Yeşim: allahım yaa kimsin lan sen kimsin defol git sen bana hesap soracak adammısın lan ayyaş
Mike: o alkollü dediklerini düşünme umursama dedim sana
Yeşim: bak mike seninle birdaha görüşmek istemiyorum anladınmı görmek istemiyorum artık seni
Mike: tamam sen git gittiğin yere
Yeşim sinirli de olsa civarı iyi bildiği icin taksim meydanında serseri takımının kıskacında bırakmamak için mike i.  polise en yakın yere meydandaki anıtın yuvarlagını oluşturan kaldırım ve çim bölgeye oturdu. Mike de hemen yanına oturdu hiçbirşey konuşmadı sustu mike Ondan sonra aklına gelen eskiden öğrendiği insan psikolojisini kontrol etme şekilleri seminerinden aklına gelen birşeyi bulunduğu ortama uyarlamak istedi. O gün bir barda yardım gecesi düzenlendiği için ve birçok sanatcının bu yardım kampanyasına destek verdiği için oda kamerasıyla oradaydı kamerayı bara bırakmadı yanına aldı ve yanında kamerası vardı. Herhangi bir kamera deildi. Profesyonel sony marka dürbünlü kamera idi. Çıkardı kamerasını
o sessizliğin resmini çekmek için o anı fotograflamak ve yeşimin dikkatini dagıtmak için ve bunda başarılı oldu. Önce bir ağacı çekti sabahın ilk saatleriydi sabah 5:30 civarı o zamanda ağac birbaşka hal almıştı yeni yeni  kendini gösteren güneşin arka fon gösteriminde. Tabi ondan sonra binaları çekti  tabi kuşları. Mike nın bu yaptıklarını şaşkın bir şekilde izleyen yeşim kısık bir sesle "bende çekebilirmiyim" dedi ve ve mike ses çıkarmadan fotograf makinasını yeşime verdi yeşim çok güzel pozlar yakaladı  havada yerde orda burda 1 saat boyunca fotograf çekildiler beraber sonrasında mike kahvaltı yapmayı teklif etti ve  kahvaltı için meydana yakın simit cafe bar a gittiler. Orada Yapılan güzel bir kahvaltıdan sonra:

Mike: ne yapacaksın şimdi yeşim
Yeşim: Bişe yapmıcam uykum var uyumam gerek
Mike: tmm o zaman seni bi otele götüreyim
Yeşim: tamam teşekkür ederim
dediler ve istiklal caddesinde yürümeye başladılar Mike otele gitmeden önce bara girip iyice kitleyip çıkmalıydı  yeşime sen sokagın başında bekle ben bara bir bakıp hemen gelecegim dedi Yeşimde destekleyerek tamam dedi ama Mike bara gidip geldiğinde yeşim orada yoktu orada duran bir seyyar satıcının dediğine göre sen bıraktın bir adam geldi aldı gitti demiştir. yeşimin ertesi gün savunmasına göre bi arkadasının cafesindeydi orayı görüodu beni görmedi.

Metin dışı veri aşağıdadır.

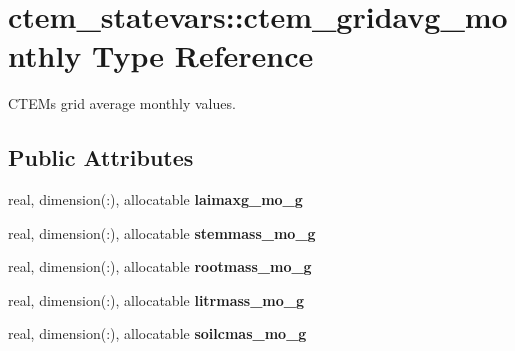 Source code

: \hypertarget{structctem__statevars_1_1ctem__gridavg__monthly}{}\section{ctem\+\_\+statevars\+:\+:ctem\+\_\+gridavg\+\_\+monthly Type Reference}
\label{structctem__statevars_1_1ctem__gridavg__monthly}


C\+T\+E\+M\textquotesingle{}s grid average monthly values.  


\subsection*{Public Attributes}
\begin{DoxyCompactItemize}
\item 
\hypertarget{structctem__statevars_1_1ctem__gridavg__monthly_ade05da72b3a8325e8caa31ddf305aaeb}{}real, dimension(\+:), allocatable {\bfseries laimaxg\+\_\+mo\+\_\+g}\label{structctem__statevars_1_1ctem__gridavg__monthly_ade05da72b3a8325e8caa31ddf305aaeb}

\item 
\hypertarget{structctem__statevars_1_1ctem__gridavg__monthly_ac4ecf610da4fb220ea898ead6809f350}{}real, dimension(\+:), allocatable {\bfseries stemmass\+\_\+mo\+\_\+g}\label{structctem__statevars_1_1ctem__gridavg__monthly_ac4ecf610da4fb220ea898ead6809f350}

\item 
\hypertarget{structctem__statevars_1_1ctem__gridavg__monthly_a5130d81f33f8d84d0409ad15ed89eae5}{}real, dimension(\+:), allocatable {\bfseries rootmass\+\_\+mo\+\_\+g}\label{structctem__statevars_1_1ctem__gridavg__monthly_a5130d81f33f8d84d0409ad15ed89eae5}

\item 
\hypertarget{structctem__statevars_1_1ctem__gridavg__monthly_ab85f12959a9b39b1090581e6a4b45fe5}{}real, dimension(\+:), allocatable {\bfseries litrmass\+\_\+mo\+\_\+g}\label{structctem__statevars_1_1ctem__gridavg__monthly_ab85f12959a9b39b1090581e6a4b45fe5}

\item 
\hypertarget{structctem__statevars_1_1ctem__gridavg__monthly_ae3dd3c52d0575f33c417afed9f87626b}{}real, dimension(\+:), allocatable {\bfseries soilcmas\+\_\+mo\+\_\+g}\label{structctem__statevars_1_1ctem__gridavg__monthly_ae3dd3c52d0575f33c417afed9f87626b}


\end{DoxyCompactItemize}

Dogrusunu bilmiyordu mike. O yüzden önemsemedi. Artık yeşim geliyor kapıdan çagırıyor mike ile görüşüyor ve gidiyordu içeri almıyordu. Bikaç zaman sonra(1ay) Artık gelmez olmustu merak etti mike neden gelmiyor diye  daha önce demişti jasmin barda garsonluk
yapıcam diye o aklına geldi ve jasmin barın yerini garsonlardan öğrenip aliyide yanına alıp gel bişeyler içelim dedi mike. izah etti durumu baktı bar bomboş garsonda yok orda biraz ileride oturuyor yeşim. seslendi yeşim die  az konuştular sıradan bi sohbetti sohbet şöyle gelişti:
Mike: yeşimm
yEŞİM: Efendim mike nereden buldun sen beni
Mike : sen söylemiştin unuttun mu
Yeşim: evet unuttum nasılsın canım
Mike: iyiyim teşekkürler sen nasılsın
Yeşim: bende iyiyim teşekkrler. Benim  bu pazar dogum günüm burada olucak tüm arkadaşlarımı davet ettim sende gelirmisin
Mike: Muhtemelen erkeklerin ağırlıklı hatta sen haric erkeklerin oluşturdugu bir parti olcak çok sıkıcı olacagını düşünüyorum sen pastayı üfleyene kadar katlanabilirim heralde :)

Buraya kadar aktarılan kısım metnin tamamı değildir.